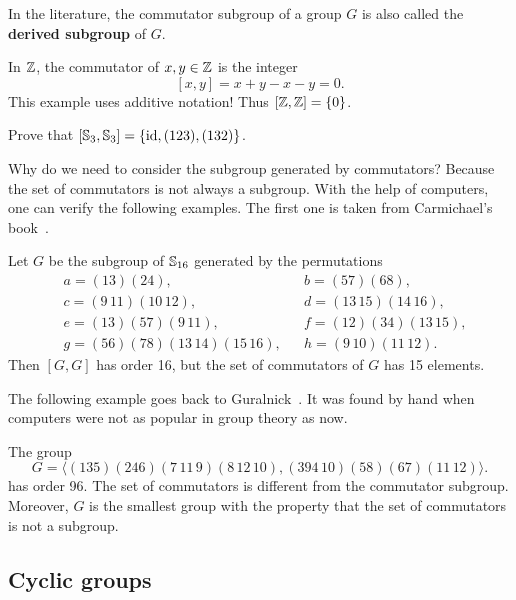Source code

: In the literature, the commutator subgroup of a group $G$ is also called the \textbf{derived 
subgroup} of $G$. 
       
\begin{example}
        In $\mathbb{Z}$, the commutator of $x,y\in \mathbb{Z}$ 
        is the integer
        \[
        [x,y]=x+y-x-y=0.
        \]
        This example uses additive notation! 
        Thus $[\mathbb{Z},\mathbb{Z}]=\{0\}$. 
\end{example}
        
\begin{exercise}
        Prove that $[\mathbb{S}_3,\mathbb{S}_3]=\{\operatorname{id},(123),(132)\}$.
\end{exercise}
        
Why do we need to consider the subgroup 
generated by commutators? Because the set of commutators 
is not always a subgroup. With the help of computers, 
one can verify the following examples. 
The first one is taken from Carmichael's book~\cite{MR0075938}.

\begin{example}
        Let $G$ be the subgroup of $\mathbb{S}_{16}$ 
        generated by the permutations 
        \begin{align*}
&a = (13)(24),&&
b = (57)(68),\\
&c = (9\,11)(10\,12),&&
d = (13\,15)(14\,16),\\
&e = (13)(57)(9\,11),&&
f = (12)(34)(13\,15),\\
&g = (56)(78)(13\,14)(15\,16),&&
h = (9\,10)(11\,12).
\end{align*}
Then $[G,G]$ has order 16, but the set of commutators of 
$G$ has 15 elements. 
\end{example}

The following example goes back to Guralnick~\cite{MR673806}. 
It was found by hand when computers were not as popular
in group theory as now. 

\begin{example}
The group 
\[
G=\langle (135)(246)(7\,11\,9)(8\,12\,10),(394\,10)(58)(67)(11\,12)\rangle.
\]
has order 96. The set of commutators 
is different from the commutator subgroup. Moreover, 
$G$ is the smallest group with the property that  
the set of commutators is not a subgroup. 
\end{example}

\subsection{Cyclic groups}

○ ○ ○ ○

→ **Activity**
Write out exactly the lines from the one containing "The following example goes" through the end of the data, both included. Add nothing else.

→ **Written response**
The following example goes back to Guralnick~\cite{MR673806}. 
It was found by hand when computers were not as popular
in group theory as now. 

\begin{example}
The group 
\[
G=\langle (135)(246)(7\,11\,9)(8\,12\,10),(394\,10)(58)(67)(11\,12)\rangle.
\]
has order 96. The set of commutators 
is different from the commutator subgroup. Moreover, 
$G$ is the smallest group with the property that  
the set of commutators is not a subgroup. 
\end{example}

\subsection{Cyclic groups}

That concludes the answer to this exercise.